The median income for a household in the city was $29,891, and the median income for a family was $35,615. Males had a median income of $30,585 versus $20,994 for females. The per capita income for the city was $16,184. About 17.9% of families and 16.5% of the population were below the poverty line, including 24.9% of those under age 18 and 12.6% of those age 65 or over.
==Education==
The public school system of Knox consists of Knox Community Elementary School (K-4th grade), Knox Community Middle School (5-8th grade), and Knox Community High School (9-12th grade). The schools are located at 1 Redskin Trail. Total enrolment is between 800 and 900 students.
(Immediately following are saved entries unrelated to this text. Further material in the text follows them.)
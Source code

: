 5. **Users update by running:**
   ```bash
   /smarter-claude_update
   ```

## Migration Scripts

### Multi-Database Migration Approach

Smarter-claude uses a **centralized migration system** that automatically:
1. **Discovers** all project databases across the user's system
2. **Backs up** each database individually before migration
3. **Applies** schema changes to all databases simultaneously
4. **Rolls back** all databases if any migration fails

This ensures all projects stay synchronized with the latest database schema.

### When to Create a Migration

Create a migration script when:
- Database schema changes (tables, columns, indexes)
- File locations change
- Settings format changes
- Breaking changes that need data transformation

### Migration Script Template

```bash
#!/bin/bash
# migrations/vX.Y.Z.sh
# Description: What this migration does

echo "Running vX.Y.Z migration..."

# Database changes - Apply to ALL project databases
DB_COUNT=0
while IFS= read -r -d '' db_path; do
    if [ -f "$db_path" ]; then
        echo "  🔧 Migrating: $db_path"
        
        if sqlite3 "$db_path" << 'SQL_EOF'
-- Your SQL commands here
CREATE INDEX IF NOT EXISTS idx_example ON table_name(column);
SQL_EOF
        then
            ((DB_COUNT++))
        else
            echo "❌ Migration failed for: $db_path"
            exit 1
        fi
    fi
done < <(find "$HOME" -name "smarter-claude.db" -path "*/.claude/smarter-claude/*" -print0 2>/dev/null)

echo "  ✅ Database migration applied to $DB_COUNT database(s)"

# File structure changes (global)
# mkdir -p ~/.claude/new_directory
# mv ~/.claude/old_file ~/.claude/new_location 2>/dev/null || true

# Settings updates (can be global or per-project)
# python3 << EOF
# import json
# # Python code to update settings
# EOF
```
The high school has a marching band program. The Knox Redskin Brigade is a 1996, 1998, 2000, 2001, 2002 and 2003 I.S.S.M.A. Class D State finalist; a 1988, 1991, 1992 and 2017 I.S.S.M.A. Class C State finalist; the 2005 Bands of America Indianapolis Regional Class A Champion. Knox High is the nation's first Conn-Selmer All-American High School.

Based on the 2009–10 school year, the Knox High School Student body consists of 51% males and 49% females, and a minority enrollment of 5%.

Knox has a public library, a branch of the Starke County Public Library System.

==Notable people==

- Stuart Gorrell, wrote the lyrics for the song "Georgia on My Mind"
- Che Mah, one of the shortest men in the world in his lifetime
- Henry F. Schricker, two-time Indiana Governor

==Media==
- WKVI 1520 AM and 99.3 FM. Locally owned by Kankakee Valley Broadcasting Company, serving the area since 1969.

==In popular culture==
The PBS Kids television series Postcards from Buster filmed its first episode, "Meet Me At the Fair" (2004), in Knox.

Knox features in the 2013 film Bridegroom, the fact-based story of Knox resident Tom Bridegroom.

In June 2015, the economic reporting site "24/7 Wall St.com" listed Knox as the Indiana city with the lowest average college graduation level - 5.5% of adults have a bachelor's degree or higher, compared to the statewide rate of 23.2% and the national rate of 28.8%; and reported that the city's median household income of $30,300 was $75,000 less than the median household income of Indiana's wealthiest town, Zionsville.